Hélène Merlin Kajman

16/07/2016



J’aime les zoos.

J’imagine que tout le monde sait ce que c’est, un zoo. Où pourrez-vous voir un éléphant, une girafe, une mygale, un ouistiti et un orang-outan sous le ciel de Paris ? Étendez cette liste au maximum, et vous avez un zoo. En fait, il n’est même pas nécessaire de l’étendre beaucoup : ajoutez-y seulement deux ou trois autres animaux venus d’autres latitudes, et si vous les trouvez rassemblés en un même lieu payant et pas très spacieux, vous obtenez un zoo.
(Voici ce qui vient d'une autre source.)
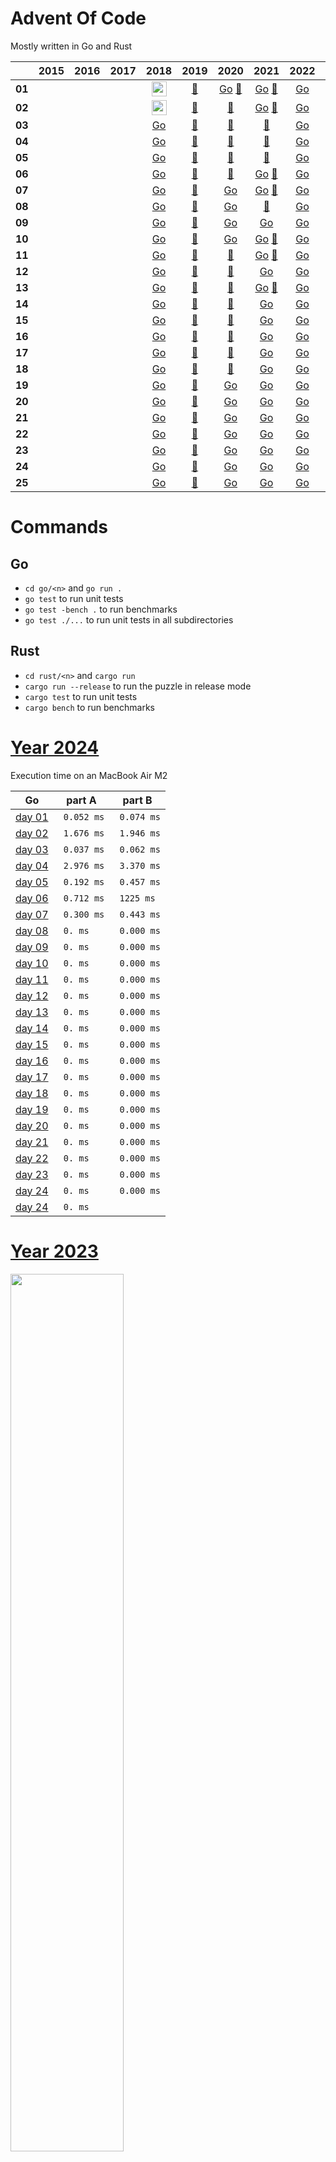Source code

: # Advent Of Code

Mostly written in Go and Rust

|        | 2015 | 2016 | 2017 | 2018 | 2019 | 2020 | 2021 | 2022 | 2023 |            2024             |
|------  |:----:|:----:|:----:|:----:|:----:|:----:|:----:|:----:|:----:|:---------------------------:|
| **01** | | | | [<img src="assets/golang.png" width="24px"/>](./go/2018/01/day01.go) | [:crab:](./rust/2019/day01) | [Go](./go/2020/01/day01.go) [:crab:](./rust/2020/day01) | [Go](./go/2021/01/day01.go) [:crab:](./rust/2021/day01) | [Go](./go/2022/01/day01.go) | [Go](./go/2023/01/day01.go) | [Go](./go/2024/01/day01.go) |
| **02** | | | | [<img src="assets/golang.png" width="24px"/>](./go/2018/02/day02.go) | [:crab:](./rust/2019/day02) |                             [:crab:](./rust/2020/day02) | [Go](./go/2021/01/day02.go) [:crab:](./rust/2021/day02) | [Go](./go/2022/02/day02.go) | [Go](./go/2023/02/day02.go) |
| **03** | | | | [Go](./go/2018/03/day03.go) | [:crab:](./rust/2019/day03) |                             [:crab:](./rust/2020/day03) |                             [:crab:](./rust/2021/day03) | [Go](./go/2022/03/day03.go) | [Go](./go/2023/03/day03.go) |
| **04** | | | | [Go](./go/2018/04/day04.go) | [:crab:](./rust/2019/day04) |                             [:crab:](./rust/2020/day04) |                             [:crab:](./rust/2021/day04) | [Go](./go/2022/04/day04.go) | [Go](./go/2023/04/day04.go) |
| **05** | | | | [Go](./go/2018/05/day05.go) | [:crab:](./rust/2019/day05) |                             [:crab:](./rust/2020/day05) |                             [:crab:](./rust/2021/day05) | [Go](./go/2022/05/day05.go) | [Go](./go/2023/05/day05.go) |
| **06** | | | | [Go](./go/2018/06/day06.go) | [:crab:](./rust/2019/day06) |                             [:crab:](./rust/2020/day06) | [Go](./go/2021/06/day06.go) [:crab:](./rust/2021/day06) | [Go](./go/2022/06/day06.go) | [Go](./go/2023/06/day06.go) |
| **07** | | | | [Go](./go/2018/07/day07.go) | [:crab:](./rust/2019/day07) | [Go](./go/2020/07/day07.go)                             | [Go](./go/2021/07/day07.go) [:crab:](./rust/2021/day07) | [Go](./go/2022/07/day07.go) | [Go](./go/2023/07/day07.go) |
| **08** | | | | [Go](./go/2018/08/day08.go) | [:crab:](./rust/2019/day08) | [Go](./go/2020/08/day08.go)                             |                             [:crab:](./rust/2021/day08) | [Go](./go/2022/08/day08.go) | [Go](./go/2023/08/day08.go) |
| **09** | | | | [Go](./go/2018/09/day09.go) | [:crab:](./rust/2019/day09) | [Go](./go/2020/09/day09.go)                             | [Go](./go/2021/09/day09.go)                             | [Go](./go/2022/09/day09.go) | [Go](./go/2023/09/day09.go) |
| **10** | | | | [Go](./go/2018/10/day10.go) | [:crab:](./rust/2019/day10) | [Go](./go/2020/10/day10.go)                             | [Go](./go/2021/10/day10.go) [:crab:](./rust/2021/day10) | [Go](./go/2022/10/day10.go) | [Go](./go/2023/10/day10.go) |
| **11** | | | | [Go](./go/2018/11/day11.go) | [:crab:](./rust/2019/day11) |                             [:crab:](./rust/2020/day11) | [Go](./go/2021/11/day11.go) [:crab:](./rust/2021/day11) | [Go](./go/2022/11/day11.go) | [Go](./go/2023/11/day11.go) |
| **12** | | | | [Go](./go/2018/12/day12.go) | [:crab:](./rust/2019/day12) |                             [:crab:](./rust/2020/day12) | [Go](./go/2021/12/day12.go)                           | [Go](./go/2022/12/day12.go) | [Go](./go/2023/12/day12.go) |
| **13** | | | | [Go](./go/2018/13/day13.go) | [:crab:](./rust/2019/day13) |                             [:crab:](./rust/2020/day13) | [Go](./go/2021/13/day13.go) [:crab:](./rust/2021/day13) | [Go](./go/2022/13/day13.go) | [Go](./go/2023/13/day13.go) |
| **14** | | | | [Go](./go/2018/14/day14.go) | [:crab:](./rust/2019/day14) |                             [:crab:](./rust/2020/day14) | [Go](./go/2021/14/day14.go)                             | [Go](./go/2022/14/day14.go) | [Go](./go/2023/14/day14.go) |
| **15** | | | | [Go](./go/2018/15/day15.go) | [:crab:](./rust/2019/day15) |                             [:crab:](./rust/2020/day15) | [Go](./go/2021/15/day15.go)                             | [Go](./go/2022/15/day15.go) | [Go](./go/2023/15/day15.go) |
| **16** | | | | [Go](./go/2018/16/day16.go) | [:crab:](./rust/2019/day16) |                             [:crab:](./rust/2020/day16) | [Go](./go/2021/16/day16.go)                             | [Go](./go/2022/16/day16.go) | [Go](./go/2023/16/day16.go) |
| **17** | | | | [Go](./go/2018/17/day17.go) | [:crab:](./rust/2019/day17) |                             [:crab:](./rust/2020/day17) | [Go](./go/2021/17/day17.go)                             | [Go](./go/2022/17/day17.go) | [Go](./go/2023/17/day17.go) |
| **18** | | | | [Go](./go/2018/18/day18.go) | [:crab:](./rust/2019/day18) |                             [:crab:](./rust/2020/day18) | [Go](./go/2021/18/day18.go)                             | [Go](./go/2022/18/day18.go) | [Go](./go/2023/18/day18.go) |
| **19** | | | | [Go](./go/2018/19/day19.go) | [:crab:](./rust/2019/day19) | [Go](./go/2020/19/day19.go)                             | [Go](./go/2021/19/day19.go)                             | [Go](./go/2022/19/day19.go) | [Go](./go/2023/19/day19.go) |
| **20** | | | | [Go](./go/2018/20/day20.go) | [:crab:](./rust/2019/day20) | [Go](./go/2020/20/day20.go)                             | [Go](./go/2021/20/day20.go)                             | [Go](./go/2022/20/day20.go) | [Go](./go/2023/20/day20.go) |
| **21** | | | | [Go](./go/2018/21/day21.go) | [:crab:](./rust/2019/day21) | [Go](./go/2020/21/day21.go)                             | [Go](./go/2021/21/day21.go)                             | [Go](./go/2022/21/day21.go) | [Go](./go/2023/21/day21.go) |
| **22** | | | | [Go](./go/2018/22/day22.go) | [:crab:](./rust/2019/day22) | [Go](./go/2020/22/day22.go)                             | [Go](./go/2021/22/day22.go)                             | [Go](./go/2022/22/day22.go) | [Go](./go/2023/22/day22.go) |
| **23** | | | | [Go](./go/2018/23/day23.go) | [:crab:](./rust/2019/day23) | [Go](./go/2020/23/day23.go)                             | [Go](./go/2021/23/day23.go)                             | [Go](./go/2022/23/day23.go) | [Go](./go/2023/23/day23.go) |
| **24** | | | | [Go](./go/2018/24/day24.go) | [:crab:](./rust/2019/day24) | [Go](./go/2020/24/day24.go)                             | [Go](./go/2021/24/day24.go)                             | [Go](./go/2022/24/day24.go) | [Go](./go/2023/24/day24.go) |
| **25** | | | | [Go](./go/2018/25/day25.go) | [:crab:](./rust/2019/day25) | [Go](./go/2020/25/day25.go)                             | [Go](./go/2021/25/day25.go)                             | [Go](./go/2022/25/day25.go) | [Go](./go/2023/25/day25.go) |

# Commands

## Go

- `cd go/<n>` and `go run .`
- `go test` to run unit tests
- `go test -bench .` to run benchmarks
- `go test ./...` to run unit tests in all subdirectories

## Rust

- `cd rust/<n>` and `cargo run`
- `cargo run --release` to run the puzzle in release mode
- `cargo test` to run unit tests
- `cargo bench` to run benchmarks

# [Year 2024](README-2024.md)

Execution time on an MacBook Air M2

| Go                              | part A      | part B      |
|---------------------------------|-------------|-------------|
| [day 01](./go/2024/01/day01.go) | ` 0.052 ms` | ` 0.074 ms` |
| [day 02](./go/2024/02/day02.go) | ` 1.676 ms` | ` 1.946 ms` |
| [day 03](./go/2024/03/day03.go) | ` 0.037 ms` | ` 0.062 ms` |
| [day 04](./go/2024/04/day04.go) | ` 2.976 ms` | ` 3.370 ms` |
| [day 05](./go/2024/05/day05.go) | ` 0.192 ms` | ` 0.457 ms` |
| [day 06](./go/2024/06/day06.go) | ` 0.712 ms` | ` 1225 ms`  |
| [day 07](./go/2024/07/day07.go) | ` 0.300 ms` | ` 0.443 ms` |
| [day 08](./go/2024/08/day08.go) | ` 0. ms`    | ` 0.000 ms` |
| [day 09](./go/2024/09/day09.go) | ` 0. ms`    | ` 0.000 ms` |
| [day 10](./go/2024/10/day10.go) | ` 0. ms`    | ` 0.000 ms` |
| [day 11](./go/2024/11/day11.go) | ` 0. ms`    | ` 0.000 ms` |
| [day 12](./go/2024/12/day12.go) | ` 0. ms`    | ` 0.000 ms` |
| [day 13](./go/2024/13/day13.go) | ` 0. ms`    | ` 0.000 ms` |
| [day 14](./go/2024/14/day14.go) | ` 0. ms`    | ` 0.000 ms` |
| [day 15](./go/2024/15/day15.go) | ` 0. ms`    | ` 0.000 ms` |
| [day 16](./go/2024/16/day16.go) | ` 0. ms`    | ` 0.000 ms` |
| [day 17](./go/2024/17/day17.go) | ` 0. ms`    | ` 0.000 ms` |
| [day 18](./go/2024/18/day18.go) | ` 0. ms`    | ` 0.000 ms` |
| [day 19](./go/2024/19/day19.go) | ` 0. ms`    | ` 0.000 ms` |
| [day 20](./go/2024/20/day20.go) | ` 0. ms`    | ` 0.000 ms` |
| [day 21](./go/2024/21/day21.go) | ` 0. ms`    | ` 0.000 ms` |
| [day 22](./go/2024/22/day22.go) | ` 0. ms`    | ` 0.000 ms` |
| [day 23](./go/2024/23/day23.go) | ` 0. ms`    | ` 0.000 ms` |
| [day 24](./go/2024/24/day24.go) | ` 0. ms`    | ` 0.000 ms` |
| [day 24](./go/2024/25/day25.go) | ` 0. ms`    |             |


# [Year 2023](README-2023.md)

<a href="https://adventofcode.com"><img src="assets/calendar_2023.png" width="60%" /></a>

## Comments: [Here](README-2023.md)

Execution time on an MacBook Air M2

| Go                              | part A      | part B      |
|---------------------------------|-------------|-------------|
| [day 01](./go/2023/01/day01.go) | ` 0.056 ms` | ` 0.045 ms` |
| [day 02](./go/2023/02/day02.go) | ` 0.096 ms` | ` 0.096 ms` |
| [day 03](./go/2023/03/day03.go) | ` 1.800 ms` | ` 2.200 ms` |
| [day 04](./go/2023/04/day04.go) | ` 0.169 ms` | ` 0.173 ms` |
| [day 05](./go/2023/05/day05.go) | ` 0.214 ms` | ` 0.253 ms` |
| [day 06](./go/2023/06/day06.go) | ` 0.000 ms` | ` 25.10 ms` |
| [day 07](./go/2023/07/day07.go) | ` 0.539 ms` | ` 0.531 ms` |
| [day 08](./go/2023/08/day08.go) | ` 0.288 ms` | ` 1.700 ms` |
| [day 09](./go/2023/09/day09.go) | ` 0.172 ms` | ` 0.172 ms` |
| [day 10](./go/2023/10/day10.go) | ` 0.924 ms` | ` 1.400 ms` |
| [day 11](./go/2023/11/day11.go) | ` 0.136 ms` | ` 0.136 ms` |
| [day 12](./go/2023/12/day12.go) | ` 16.90 ms` | ` 30.60 ms` |
| [day 13](./go/2023/13/day13.go) | ` 0.144 ms` | ` 1.210 ms` |
| [day 14](./go/2023/14/day14.go) | ` 0.049 ms` | ` 44.00 ms` |
| [day 15](./go/2023/15/day15.go) | ` 0.076 ms` | ` 0.158 ms` |
| [day 16](./go/2023/16/day16.go) | ` 1.250 ms` | ` 353.0 ms` |
| [day 17](./go/2023/17/day17.go) | ` 8.100 ms` | ` 181.0 ms` |
| [day 18](./go/2023/18/day18.go) | ` 0.017 ms` | ` 0.018 ms` |
| [day 19](./go/2023/19/day19.go) | ` 0.280 ms` | ` 0.657 ms` |
| [day 20](./go/2023/20/day20.go) | ` 2.500 ms` | ` 10.30 ms` |
| [day 21](./go/2023/21/day21.go) | ` 8200  ms` | ` 2480  ms` |
| [day 22](./go/2023/22/day22.go) | ` 6700  ms` | ` 6.700 ms` |
| [day 23](./go/2023/23/day23.go) | ` 4.100 ms` | ` 1120  ms` |
| [day 24](./go/2023/24/day24.go) | ` 2.500 ms` | ` 37.00 ms` |
| [day 25](./go/2023/25/day25.go) | graphviz    |             |

# [Year 2022](README-2022.md)

<a href="https://adventofcode.com"><img src="assets/calendar_2022.png" width="60%" /></a>

## Comments: [Here](README-2022.md)

Execution time on an MacBook Air M2

| Go                              | part A         | part B      |
|---------------------------------|----------------|-------------|
| [day 01](./go/2022/01/day01.go) | ` 0.092 ms`    | ` 0.098 ms` |
| [day 02](./go/2022/02/day02.go) | ` 0.038 ms`    | ` 0.038 ms` |
| [day 03](./go/2022/03/day03.go) | ` 0.009 ms`    | ` 0.013 ms` |
| [day 04](./go/2022/04/day04.go) | ` 0.127 ms`    | ` 0.122 ms` |
| [day 05](./go/2022/05/day05.go) | ` 0.024 ms`    | ` 0.022 ms` |
| [day 06](./go/2022/06/day06.go) | ` 0.002 ms`    | ` 0.014 ms` |
| [day 07](./go/2022/07/day07.go) | ` 0.228 ms`    | ` 0.238 ms` |
| [day 08](./go/2022/08/day08.go) | ` 0.156 ms`    | ` 0.236 ms` |
| [day 09](./go/2022/09/day09.go) | ` 1.075 ms`    | ` 1.151 ms` |
| [day 10](./go/2022/10/day10.go) | ` 0.033 ms`    | ` 0.039 ms` |
| [day 11](./go/2022/11/day11.go) | ` 0.007 ms`    | ` 3.742 ms` |
| [day 12](./go/2022/12/day12.go) | ` 3.200 ms`    | ` 3.490 ms` |
| [day 13](./go/2022/13/day13.go) | ` 0.428 ms`    | ` 0.543 ms` |
| [day 14](./go/2022/14/day14.go) | ` 1.295 ms`    | ` 50.13 ms` |
| [day 15](./go/2022/15/day15.go) | ` 0.057 ms`    | ` 195.0 ms` |
| [day 16](./go/2022/16/day16.go) | ` 161.7 ms`    | ` 786.8 ms` |
| [day 17](./go/2022/17/day17.go) | ` 7.463 ms`    | ` 931.7 ms` |
| [day 18](./go/2022/18/day18.go) | ` 1.436 ms`    | ` 6.030 ms` |
| [day 19](./go/2022/19/day19.go) | ` 66.49 ms`    | ` 11.19 ms` |
| [day 20](./go/2022/20/day20.go) | ` 57.38 ms`    | ` 738.6 ms` |
| [day 21](./go/2022/21/day21.go) | ` 0.517 ms`    | ` 0.794 ms` |
| [day 22](./go/2022/22/day22.go) | ` 2.065 ms`    | ` 1.681 ms` |
| [day 23](./go/2022/23/day23.go) | ` 13.67 ms`    | ` 1024  ms` |
| [day 24](./go/2022/24/day24.go) | ` 21.77 ms`    | ` 88.03 ms` |
| [day 25](./go/2022/25/day25.go) | ` 0.029 ms`    |             |

# [Year 2021](README-2021.md)

<a href="https://adventofcode.com"><img src="assets/calendar_2021.png" width="60%" /></a>

## Comments: [Here](README-2021.md)

Execution time on an old Mac Pro (Late 2013), 3,7 GHz Quad-Core Intel Xeon E5

| Rust                        | part A      | part B      | Go                                         | part A      | part B      |
|:----------------------------|:------------|:------------|--------------------------------------------|-------------|-------------|
| [day 01](./rust/2021/day01) | ` 0.089 ms` | ` 0.067 ms` | [day 01](./go/2021/01/day01.go)            | ` 0.047 ms` | ` 0.048 ms` |
| [day 02](./rust/2021/day02) | ` 0.092 ms` | ` 0.063 ms` | [day 02](./go/2021/02/day02.go)            | ` 0.102 ms` | ` 0.103 ms` |
| [day 03](./rust/2021/day03) | ` 0.157 ms` | ` 0.084 ms` |                                            |             |             |
| [day 04](./rust/2021/day04) | ` 1.048 ms` | ` 0.841 ms` |                                            |             |             |
| [day 05](./rust/2021/day05) | ` 45.94 ms` | ` 46.03 ms` |                                            |             |             |
| [day 06](./rust/2021/day06) | ` 0.010 ms` | ` 0.008 ms` | [day 06](./go/2021/06/day06.go)            | ` 0.007 ms` | ` 0.008 ms` |
| [day 07](./rust/2021/day07) | ` 0.274 ms` | ` 0.795 ms` | [day 07](./go/2021/07/day07.go)            | ` 1.711 ms` | ` 2.841 ms` |
| [day 08](./rust/2021/day08) | ` 0.198 ms` | ` 1.786 ms` |                                            |             |             |
|                             |             |             | [day 09](./go/2021/09_simplified/day09.go) | ` 0.146 ms` | ` 0.670 ms` |
| [day 10](./rust/2021/day10) | ` 0.137 ms` | ` 0.134 ms` | [day 10](./go/2021/10/day10.go)            | ` 0.158 ms` | ` 0.160 ms` |
| [day 11](./rust/2021/day11) | ` 0.186 ms` | ` 0.420 ms` | [day 11](./go/2021/11/day11.go)            | ` 0.152 ms` | ` 0.432 ms` |
|                             |             |             | [day 12](./go/2021/12/day12.go)            | ` 0.161 ms` | ` 3.944 ms` |
| [day 13](./rust/2021/day13) | ` 0.156 ms` | ` 0.118 ms` | [day 13](./go/2021/13/day13.go)            | ` 0.441 ms` | ` 0.706 ms` |
|                             |             |             | [day 14](./go/2021/14/day14.go)            | ` 0.023 ms` | ` 0.052 ms` |
|                             |             |             | [day 15](./go/2021/15/day15.go)            | ` 9.858 ms` | ` 342.6 ms` |
|                             |             |             | [day 16](./go/2021/16/day16.go)            | ` 0.052 ms` | ` 0.049 ms` |
|                             |             |             | [day 17](./go/2021/17/day17.go)            | ` 0.133 ms` | ` 0.424 ms` |
|                             |             |             | [day 18](./go/2021/18/day18.go)            | ` 1.685 ms` | ` 25.18 ms` |
|                             |             |             | [day 19](./go/2021/19/day19.go)            | ` 20.20 ms` | ` 20.88 ms` |
|                             |             |             | [day 20](./go/2021/20/day20.go)            | ` 9.035 ms` | ` 491.5 ms` |
|                             |             |             | [day 21](./go/2021/21/day21.go)            | ` 0.002 ms` | ` 137.1 ms` |
|                             |             |             | [day 22](./go/2021/22/day22.go)            | ` 2.237 ms` | ` 56.16 ms` |
|                             |             |             | [day 23](./go/2021/23/day23.go)            | ` 7.806 ms` | ` 76.21 ms` |
|                             |             |             | [day 24](./go/2021/24/day24.go)            | ` 660.4 ms` | ` 0.003 ms` |
|                             |             |             | [day 25](./go/2021/25/day25.go)            | ` 98.00 ms` | ` 0.003 ms` |

# [Year 2020](README-2020.md)

<a href="https://adventofcode.com"><img src="assets/calendar_2020.png" width="60%" /></a>

## Comments: [Here](README-2020.md)

Execution time on an old Mac Pro (Late 2013), 3,7 GHz Quad-Core Intel Xeon E5

| Rust                        | part A      | part B      | Go                              | part A       | part B      |
|:----------------------------|:------------|:------------|---------------------------------|--------------|-------------|
| [day 01](./rust/2020/day01) | ` 0.034 ms` | ` 9.541 ms` | [day 01](./go/2020/01/day01.go) | ` 0.049 ms`  | ` 5.399 ms` |
| [day 02](./rust/2020/day02) | ` 0.331 ms` | ` 0.266 ms` |                                 |              |             |
| [day 03](./rust/2020/day03) | ` 0.199 ms` | ` 1.040 ms` |                                 |              |             |
| [day 04](./rust/2020/day04) | ` 0.712 ms` | ` 0.750 ms` |                                 |              |             |
| [day 05](./rust/2020/day05) | ` 0.036 ms` | ` 0.036 ms` |                                 |              |             |
| [day 06](./rust/2020/day06) | ` 0.114 ms` | ` 0.100 ms` |                                 |              |             |
|                             |             |             | [day 07](./go/2020/07/day07.go) | ` 6.542 ms`  | ` 0.934 ms` |
|                             |             |             | [day 08](./go/2020/08/day08.go) | ` 0.188 ms`  | ` 2.751 ms` |
|                             |             |             | [day 09](./go/2020/09/day09.go) | ` 0.087 ms`  | ` 0.279 ms` |
|                             |             |             | [day 10](./go/2020/10/day10.go) | ` 0.027 ms`  | ` 0.016 ms` |
| [day 11](./rust/2020/day11) | ` 22.47 ms` | ` 52.57 ms` |                                 |              |             |
| [day 12](./rust/2020/day12) | ` 0.102 ms` | ` 0.093 ms` |                                 |              |             |
| [day 13](./rust/2020/day13) | ` 0.016 ms` | ` 0.007 ms` |                                 |              |             |
| [day 14](./rust/2020/day14) | ` 0.340 ms` | ` 51.97 ms` |                                 |              |             |
| [day 15](./rust/2020/day15) | ` 0.096 ms` | ` 1798. ms` |                                 |              |             |
| [day 16](./rust/2020/day16) | ` 0.464 ms` | ` 0.706 ms` |                                 |              |             |
| [day 17](./rust/2020/day17) | ` 17.52 ms` | ` 768.0 ms` |                                 |              |             |
| [day 18](./rust/2020/day18) | ` 4.187 ms` | ` 4.134 ms` |                                 |              |             |
|                             |             |             | [day 19](./go/2020/19/day19.go) | ` 4.766 ms`  | ` 9.456 ms` |
|                             |             |             | [day 20](./go/2020/20/day20.go) | ` 36.66 ms`  | ` 44.65 ms` |
|                             |             |             | [day 21](./go/2020/21/day21.go) | ` 0.802 ms`  | ` 0.718 ms` |
|                             |             |             | [day 22](./go/2020/22/day22.go) | ` 0.008 ms`  | ` 173.1 ms` |
|                             |             |             | [day 23](./go/2020/23/day23.go) | ` 0.003 ms`  | ` 1986  ms` |
|                             |             |             | [day 24](./go/2020/24/day24.go) | ` 1.120 ms`  | ` 164.1 ms` |
|                             |             |             | [day 25](./go/2020/25/day25.go) | ` 164.4 ms`  |             |

# Year 2019
| Rust                              | part A      | part B      |
|---------------------------------|-------------|-------------|
| [day 01](./rust/2019/day01)  |||
| [day 02](./rust/2019/day02) |||
| [day 03](./rust/2019/day03) |||
| [day 04](./rust/2019/day04) |||
| [day 05](./rust/2019/day05) |||
| [day 06](./rust/2019/day06) |||
| [day 07](./rust/2019/day07) |||
| [day 08](./rust/2019/day08) |||
| [day 09](./rust/2019/day09) |||
| [day 10](./rust/2019/day10) |||
| [day 11](./rust/2019/day11) |||
| [day 12](./rust/2019/day12) |||
| [day 13](./rust/2019/day13) |||
| [day 14](./rust/2019/day14) |||
| [day 15](./rust/2019/day15) |||
| [day 16](./rust/2019/day16) |||
| [day 17](./rust/2019/day17) |||
| [day 18](./rust/2019/day18) |||
| [day 19](./rust/2019/day19) |||
| [day 20](./rust/2019/day20) |||
| [day 21](./rust/2019/day21) |||
| [day 22](./rust/2019/day22) |||
| [day 23](./rust/2019/day23) |||
| [day 24](./rust/2019/day24) |||
| [day 25](./rust/2019/day25) |||

# Year 2018
| Rust                              | part A      | part B      |
|---------------------------------|-------------|-------------|
| [day 01](./go/2018/01/day01.go) |||
| [day 02](./go/2018/02/day02.go) |||
| [day 03](./go/2018/03/day03.go) |||
| [day 04](./go/2018/04/day04.go) |||
| [day 05](./go/2018/05/day05.go) |||
| [day 06](./go/2018/06/day06.go) |||
| [day 07](./go/2018/07/day07.go) |||
| [day 08](./go/2018/08/day08.go) |||
| [day 09](./go/2018/09/day09.go) |||
| [day 10](./go/2018/10/day10.go) |||
| [day 11](./go/2018/11/day11.go) |||
| [day 12](./go/2018/12/day12.go) |||
| [day 13](./go/2018/13/day13.go) |||
| [day 14](./go/2018/14/day14.go) |||
| [day 15](./go/2018/15/day15.go) |||
| [day 16](./go/2018/16/day16.go) |||
| [day 17](./go/2018/17/day17.go) |||
| [day 18](./go/2018/18/day18.go) |||
| [day 19](./go/2018/19/day19.go) |||
| [day 20](./go/2018/20/day20.go) |||
| [day 21](./go/2018/21/day21.go) |||
| [day 22](./go/2018/22/day22.go) |||
| [day 23](./go/2018/23/day23.go) |||
| [day 24](./go/2018/24/day24.go) |||
| [day 25](./go/2018/25/day25.go) |||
« Zoo », c’est une abréviation, apparue en 1895, de « jardin zoologique » — c’était vraiment trop long. On disait « ménagerie » autrefois. Je ne vais pas faire la savante, mais de l’une à l’autre, la différence se comprend sans peine. La ménagerie appartient encore à l’espace domestique : les animaux, même les plus lointains, y sont chez moi. En parlant de mon désordre privé sur lequel règneraient des chats, des chiens et quelques perroquets, je pourrais m’exclamer « quelle ménagerie ici ! ». Le zoo, lui, fait entrer les animaux exotiques au musée, un musée de plein air avec quelques arbres, quelques fleurs, des allées et des pelouses vertes et quelques icebergs de carton-pâte, quelques faux déserts de Namibie ; il les range, il les classe et les exhibe comme objets de savoir et de voyeurisme, offerts à l’indiscrète flânerie des badauds : couples rêveurs, savants nonchalants (pourquoi pas ?), familles bouche bée ou classes bavardes vérifiant sur place deux ou trois détails de leur manuel qui depuis belle lurette ne s’appelle plus de zoologie.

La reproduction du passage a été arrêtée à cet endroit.